Debussy Preludes, D'un Cahier d'esquisses, Children's Corner, Clair de lune – Nelson Freire
Preludes, Book 1, D’un cahier d’esquisses
Children’s Corner, Clair de lune (from Suite bergamasque)
Nelson Freire, piano
63:17 minutes, Full price, Decca 4784111
by Jon Yungkans
Hearing Nelson Freire’s Debussy, you realize the difference between music that is merely performed and music that has been internalized to become a part of that person’s being. Freire credits Debussy’s music for sparking his love for the piano, and it shows. Warmer than Arturo Benedetti Michelangeli, less mysterious and fearsome than Krystian Zimerman, Freire’s playing radiates a gentleness and familiarity that fill every note. The effect is not unlike hearing two old friends in a conversation, comfortable even when highly animated, and rapt when more relaxed. His La cathedrale engloutie is easily the most magical this side of Walter Gieseking, with the perfect touch of mystery, and while his Puck may dance less sarcastically than Zimerman’s, his Delphic dancers are sultry and languorously seductive. The differences are so much in speed (Friere is actually faster than Michelangeli and Zimerman) as in color and inflection. If Freire’s approach is ultimately more tropical than Mediterranean and less differentiated between individual preludes than Zimerman or Michelangeli, it is still highly satisfying.

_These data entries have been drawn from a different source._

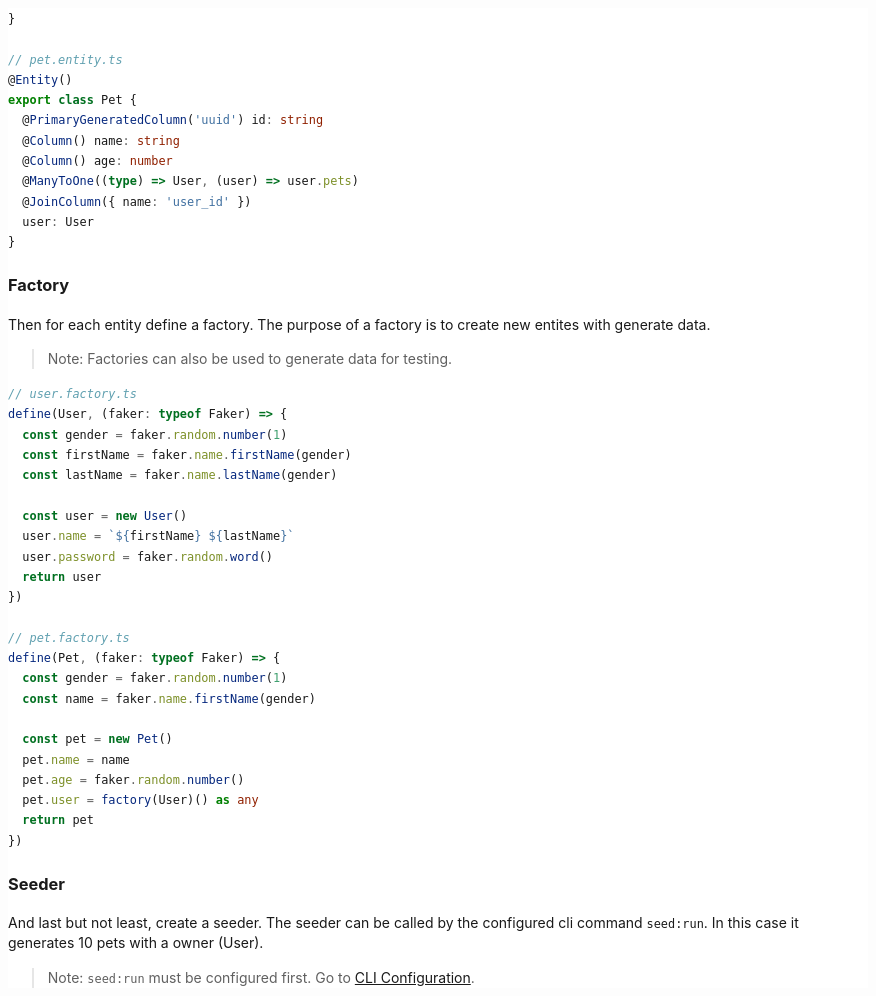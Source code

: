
 ```typescript
}

// pet.entity.ts
@Entity()
export class Pet {
  @PrimaryGeneratedColumn('uuid') id: string
  @Column() name: string
  @Column() age: number
  @ManyToOne((type) => User, (user) => user.pets)
  @JoinColumn({ name: 'user_id' })
  user: User
}
```

### Factory

Then for each entity define a factory. The purpose of a factory is to create new entites with generate data.

> Note: Factories can also be used to generate data for testing.

```typescript
// user.factory.ts
define(User, (faker: typeof Faker) => {
  const gender = faker.random.number(1)
  const firstName = faker.name.firstName(gender)
  const lastName = faker.name.lastName(gender)

  const user = new User()
  user.name = `${firstName} ${lastName}`
  user.password = faker.random.word()
  return user
})

// pet.factory.ts
define(Pet, (faker: typeof Faker) => {
  const gender = faker.random.number(1)
  const name = faker.name.firstName(gender)

  const pet = new Pet()
  pet.name = name
  pet.age = faker.random.number()
  pet.user = factory(User)() as any
  return pet
})
```

### Seeder

And last but not least, create a seeder. The seeder can be called by the configured cli command `seed:run`. In this case it generates 10 pets with a owner (User).

> Note: `seed:run` must be configured first. Go to [CLI Configuration](#cli-configuration).
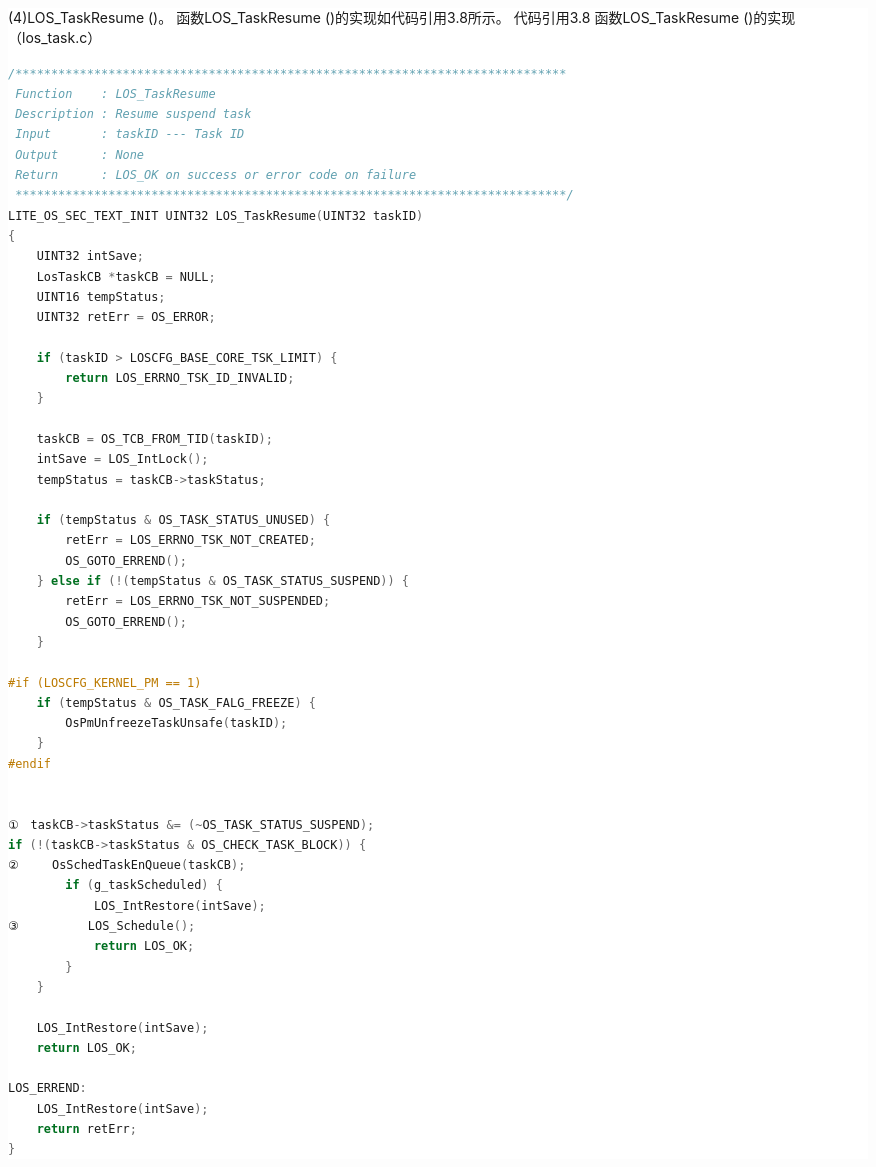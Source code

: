 (4)LOS_TaskResume ()。
函数LOS_TaskResume ()的实现如代码引用3.8所示。
代码引用3.8  函数LOS_TaskResume ()的实现（los_task.c）

```c
/*****************************************************************************
 Function    : LOS_TaskResume
 Description : Resume suspend task
 Input       : taskID --- Task ID
 Output      : None
 Return      : LOS_OK on success or error code on failure
 *****************************************************************************/
LITE_OS_SEC_TEXT_INIT UINT32 LOS_TaskResume(UINT32 taskID)
{
    UINT32 intSave;
    LosTaskCB *taskCB = NULL;
    UINT16 tempStatus;
    UINT32 retErr = OS_ERROR;

    if (taskID > LOSCFG_BASE_CORE_TSK_LIMIT) {
        return LOS_ERRNO_TSK_ID_INVALID;
    }

    taskCB = OS_TCB_FROM_TID(taskID);
    intSave = LOS_IntLock();
    tempStatus = taskCB->taskStatus;

    if (tempStatus & OS_TASK_STATUS_UNUSED) {
        retErr = LOS_ERRNO_TSK_NOT_CREATED;
        OS_GOTO_ERREND();
    } else if (!(tempStatus & OS_TASK_STATUS_SUSPEND)) {
        retErr = LOS_ERRNO_TSK_NOT_SUSPENDED;
        OS_GOTO_ERREND();
    }

#if (LOSCFG_KERNEL_PM == 1)
    if (tempStatus & OS_TASK_FALG_FREEZE) {
        OsPmUnfreezeTaskUnsafe(taskID);
    }
#endif

    
①　taskCB->taskStatus &= (~OS_TASK_STATUS_SUSPEND);
if (!(taskCB->taskStatus & OS_CHECK_TASK_BLOCK)) {
②　   OsSchedTaskEnQueue(taskCB); 
        if (g_taskScheduled) {
            LOS_IntRestore(intSave);
③　        LOS_Schedule(); 
            return LOS_OK;
        }
    }

    LOS_IntRestore(intSave);
    return LOS_OK;

LOS_ERREND:
    LOS_IntRestore(intSave);
    return retErr;
}
```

Zimerman offers both sets of preludes (on two discs). Michelangeli offers Book One of preludes and both books of Images. Freire gives us a relative rarity with D’un cahier d’esquisses and the Children’s Corner suite. While the suite on the whole is done extremely well, it is the quieter pieces such as Jimbo’s Lullaby and Serenade for the Doll that stand out most. Others may find more humor or lightness in Doctor Gradus ad Parnassum, and The Snow is Dancing feels more like a warm rainstorm than a chilly snowburst. But overall, it is the gentleness of Friere’s approach that stands out, as though he were telling children’s tales with simple dewy-eyed wonder. A pellucid Clair de lune from Suite bergamasque rounds out an excellent program.
Even if you own a set of Debussy preludes, Freire’s would make an outstanding addition to any collection. As revered as he has been in Beethoven, Brahms and Chopin, he is truly on top of his game here, and it is not very often that you hear music played with this much love and devotion, much less played extremely well.